« Qui me conduit au Rabbi ? Pitié pour un aveugle ! Où est-il ? Dites-le-moi. Je l’ai cherché à Jérusalem, à Nazareth, à Capharnaüm. Il était toujours parti avant que j’arrive… Où est-il ? Ah ! Pitié pour moi ! »
C’est un homme d’environ quarante ans qui se plaint en sondant le terrain autour de lui avec un bâton.
Il est insulté par ceux qui reçoivent dans les jambes ou sur les épaules son coup de bâton, mais personne n’a pitié et tous le heurtent en passant, sans qu’une main se tende pour le conduire. Effrayé et découragé, le pauvre aveugle s’arrête…
« Le Rabbi ! Le Rabbi ! Haï Haï Hi li li è lè lè ! » (je m’efforce de rendre, sous forme de… parole, le youyou aigu des femmes qui le modulent. Mais c’est un huhulement, pas une parole ! Il rappelle davantage le cri de certains oiseaux que la parole humaine).
« Il va bénir nos enfants !
– Sa parole va faire tressaillir le fruit que je porte en mon sein. Réjouis-toi, mon enfant ! Le Sauveur te parle, dit une épouse à la mine épanouie en caressant son ventre gonflé sous son vêtement flou.
– Peut-être va-t-il rendre fécond le mien ! Cela susciterait joie et paix entre Elisée et moi. Je suis allée dans tous les endroits où l’on dit que la femme obtient la fécondité. J’ai bu de l’eau du puits près de la tombe de Rachel et celle du ruisseau de la grotte où la Mère l’a enfanté… Je suis allée à Hébron pour prendre pendant trois jours la terre du lieu où est né Jean-Baptiste… J’ai mangé des fruits du chêne d’Abraham et j’ai pleuré en invoquant Abel à l’endroit où il fut enfanté et tué… Tout ce qui est saint, tout ce qui est miraculeux sur terre et au Ciel, je l’ai essayé : médecins et remèdes, vœux et prières, offrandes… mais mon sein ne s’est pas ouvert à la semence, et c’est à peine si Elisée me supporte, tout juste s’il ne me hait pas ! Hélas ! gémit une femme déjà fanée.
– Tu es vieille désormais, Sella ! Résigne-toi ! » lui disent, avec une pitié mêlée à un léger mépris et à un air triomphal bien visible, celles qui passent, la taille gonflée par la maternité ou avec des bébés qu’elles allaitent à leur florissante poitrine.
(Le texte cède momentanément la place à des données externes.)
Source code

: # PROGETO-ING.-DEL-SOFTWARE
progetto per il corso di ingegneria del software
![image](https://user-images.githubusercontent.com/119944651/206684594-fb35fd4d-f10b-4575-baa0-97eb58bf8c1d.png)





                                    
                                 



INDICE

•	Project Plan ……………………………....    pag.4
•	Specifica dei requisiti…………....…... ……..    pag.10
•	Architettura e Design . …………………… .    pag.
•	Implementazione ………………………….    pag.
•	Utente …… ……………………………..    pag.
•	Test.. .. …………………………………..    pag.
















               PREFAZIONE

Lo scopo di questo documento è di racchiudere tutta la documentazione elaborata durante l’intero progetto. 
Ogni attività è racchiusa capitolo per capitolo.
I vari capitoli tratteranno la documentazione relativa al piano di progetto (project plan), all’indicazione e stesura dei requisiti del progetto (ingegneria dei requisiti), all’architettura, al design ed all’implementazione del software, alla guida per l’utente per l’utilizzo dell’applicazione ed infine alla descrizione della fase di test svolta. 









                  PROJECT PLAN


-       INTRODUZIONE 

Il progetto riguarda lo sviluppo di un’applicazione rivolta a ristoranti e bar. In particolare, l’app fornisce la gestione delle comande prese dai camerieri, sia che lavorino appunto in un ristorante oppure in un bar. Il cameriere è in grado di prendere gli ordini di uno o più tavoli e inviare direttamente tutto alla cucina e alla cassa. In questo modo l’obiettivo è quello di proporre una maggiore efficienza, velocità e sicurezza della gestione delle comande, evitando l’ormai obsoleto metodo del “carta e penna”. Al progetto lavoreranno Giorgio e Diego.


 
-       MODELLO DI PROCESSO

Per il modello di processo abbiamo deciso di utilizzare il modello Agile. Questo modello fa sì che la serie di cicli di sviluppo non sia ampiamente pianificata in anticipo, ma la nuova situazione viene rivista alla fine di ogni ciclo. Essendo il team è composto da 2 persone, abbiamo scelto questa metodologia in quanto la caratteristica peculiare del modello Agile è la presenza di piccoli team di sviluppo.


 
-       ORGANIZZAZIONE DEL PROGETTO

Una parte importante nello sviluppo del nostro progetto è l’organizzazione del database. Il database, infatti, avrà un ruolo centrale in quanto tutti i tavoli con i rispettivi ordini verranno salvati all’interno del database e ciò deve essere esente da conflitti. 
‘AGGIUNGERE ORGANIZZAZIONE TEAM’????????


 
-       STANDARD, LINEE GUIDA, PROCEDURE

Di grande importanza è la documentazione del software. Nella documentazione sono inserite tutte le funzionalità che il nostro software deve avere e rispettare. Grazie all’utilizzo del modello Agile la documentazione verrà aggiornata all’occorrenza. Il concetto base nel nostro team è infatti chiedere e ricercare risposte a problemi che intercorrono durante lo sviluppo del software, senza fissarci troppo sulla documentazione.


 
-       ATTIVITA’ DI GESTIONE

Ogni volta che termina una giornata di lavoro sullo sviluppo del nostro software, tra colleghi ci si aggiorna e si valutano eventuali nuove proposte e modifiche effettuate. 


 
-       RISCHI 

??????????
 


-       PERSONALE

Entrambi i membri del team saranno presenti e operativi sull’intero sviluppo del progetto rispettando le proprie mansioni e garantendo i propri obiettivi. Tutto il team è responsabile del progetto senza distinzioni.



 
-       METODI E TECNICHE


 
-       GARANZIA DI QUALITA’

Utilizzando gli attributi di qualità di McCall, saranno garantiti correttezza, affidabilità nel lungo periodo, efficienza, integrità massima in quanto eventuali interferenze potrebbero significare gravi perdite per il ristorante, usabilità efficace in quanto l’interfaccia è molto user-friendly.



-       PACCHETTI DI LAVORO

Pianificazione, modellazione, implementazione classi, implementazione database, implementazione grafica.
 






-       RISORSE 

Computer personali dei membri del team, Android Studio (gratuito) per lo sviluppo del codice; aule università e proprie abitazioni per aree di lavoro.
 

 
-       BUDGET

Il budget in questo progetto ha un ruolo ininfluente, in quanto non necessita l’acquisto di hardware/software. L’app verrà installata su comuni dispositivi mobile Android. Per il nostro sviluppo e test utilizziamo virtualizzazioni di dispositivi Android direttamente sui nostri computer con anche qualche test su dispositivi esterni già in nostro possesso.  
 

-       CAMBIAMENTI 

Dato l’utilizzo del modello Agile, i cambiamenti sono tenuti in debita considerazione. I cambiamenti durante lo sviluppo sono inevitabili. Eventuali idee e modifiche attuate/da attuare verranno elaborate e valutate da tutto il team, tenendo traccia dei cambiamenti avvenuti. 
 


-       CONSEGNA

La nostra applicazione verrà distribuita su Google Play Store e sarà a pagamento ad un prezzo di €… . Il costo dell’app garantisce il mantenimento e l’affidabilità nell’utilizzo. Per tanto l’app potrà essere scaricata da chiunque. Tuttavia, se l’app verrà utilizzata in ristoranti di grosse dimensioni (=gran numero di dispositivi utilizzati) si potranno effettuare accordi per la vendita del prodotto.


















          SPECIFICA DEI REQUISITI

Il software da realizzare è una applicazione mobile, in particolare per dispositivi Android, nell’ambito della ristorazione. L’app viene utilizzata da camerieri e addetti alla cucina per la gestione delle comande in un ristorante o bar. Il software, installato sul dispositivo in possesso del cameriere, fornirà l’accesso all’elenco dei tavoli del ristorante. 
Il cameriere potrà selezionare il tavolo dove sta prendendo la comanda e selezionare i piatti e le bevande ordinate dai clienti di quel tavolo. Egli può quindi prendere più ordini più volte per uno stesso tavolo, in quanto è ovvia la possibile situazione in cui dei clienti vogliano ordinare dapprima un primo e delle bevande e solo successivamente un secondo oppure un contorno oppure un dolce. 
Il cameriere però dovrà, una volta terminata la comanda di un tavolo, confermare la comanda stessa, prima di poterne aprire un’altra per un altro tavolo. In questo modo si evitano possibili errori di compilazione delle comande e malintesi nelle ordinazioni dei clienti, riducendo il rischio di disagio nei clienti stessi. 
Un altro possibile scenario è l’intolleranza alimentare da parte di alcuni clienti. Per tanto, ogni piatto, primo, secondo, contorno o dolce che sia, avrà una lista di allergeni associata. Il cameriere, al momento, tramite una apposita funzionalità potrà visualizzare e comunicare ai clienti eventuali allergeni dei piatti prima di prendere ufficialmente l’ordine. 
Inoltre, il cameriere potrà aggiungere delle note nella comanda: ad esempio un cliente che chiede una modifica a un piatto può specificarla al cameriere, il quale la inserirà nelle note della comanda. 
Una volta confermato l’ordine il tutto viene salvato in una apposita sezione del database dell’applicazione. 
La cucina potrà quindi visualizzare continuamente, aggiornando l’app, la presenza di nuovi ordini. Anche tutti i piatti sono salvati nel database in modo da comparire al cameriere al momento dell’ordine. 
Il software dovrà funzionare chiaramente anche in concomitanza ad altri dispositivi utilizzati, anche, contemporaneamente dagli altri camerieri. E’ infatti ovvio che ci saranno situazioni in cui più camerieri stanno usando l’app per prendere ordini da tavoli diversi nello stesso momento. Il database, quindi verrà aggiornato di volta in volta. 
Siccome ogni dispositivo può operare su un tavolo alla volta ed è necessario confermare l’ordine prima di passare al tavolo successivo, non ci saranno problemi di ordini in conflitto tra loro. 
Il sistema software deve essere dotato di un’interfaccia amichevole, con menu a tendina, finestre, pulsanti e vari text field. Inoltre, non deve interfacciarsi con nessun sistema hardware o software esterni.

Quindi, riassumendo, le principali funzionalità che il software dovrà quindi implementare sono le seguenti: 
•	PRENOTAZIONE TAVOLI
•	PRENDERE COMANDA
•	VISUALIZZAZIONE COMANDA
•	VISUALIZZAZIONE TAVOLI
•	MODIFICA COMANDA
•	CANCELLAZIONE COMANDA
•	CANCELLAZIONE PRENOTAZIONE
– Non ! Ne dites pas cela ! Il a ressuscité les morts ! Ne pourra-t-il pas donner vie à mes entrailles ?
– Place ! Place ! Faites place à ma mère malade » crie un jeune homme qui tient les barres d’un brancard improvisé, soutenu de l’autre côté par une fillette très affligée.
Une femme encore jeune y est étendue, réduite à l’état de squelette jaunâtre.
« Il faudra lui parler du malheureux Jean, et lui montrer l’endroit où il se trouve. C’est le plus malheureux de tous car, étant lépreux, il ne peut aller à la recherche du Maître… dit un homme âgé, influent.
– Nous d’abord ! Nous d’abord ! S’il se dirige vers Hippos, c’est fini : les gens de la ville vont l’accaparer et nous, comme toujours, nous resterons à la traîne.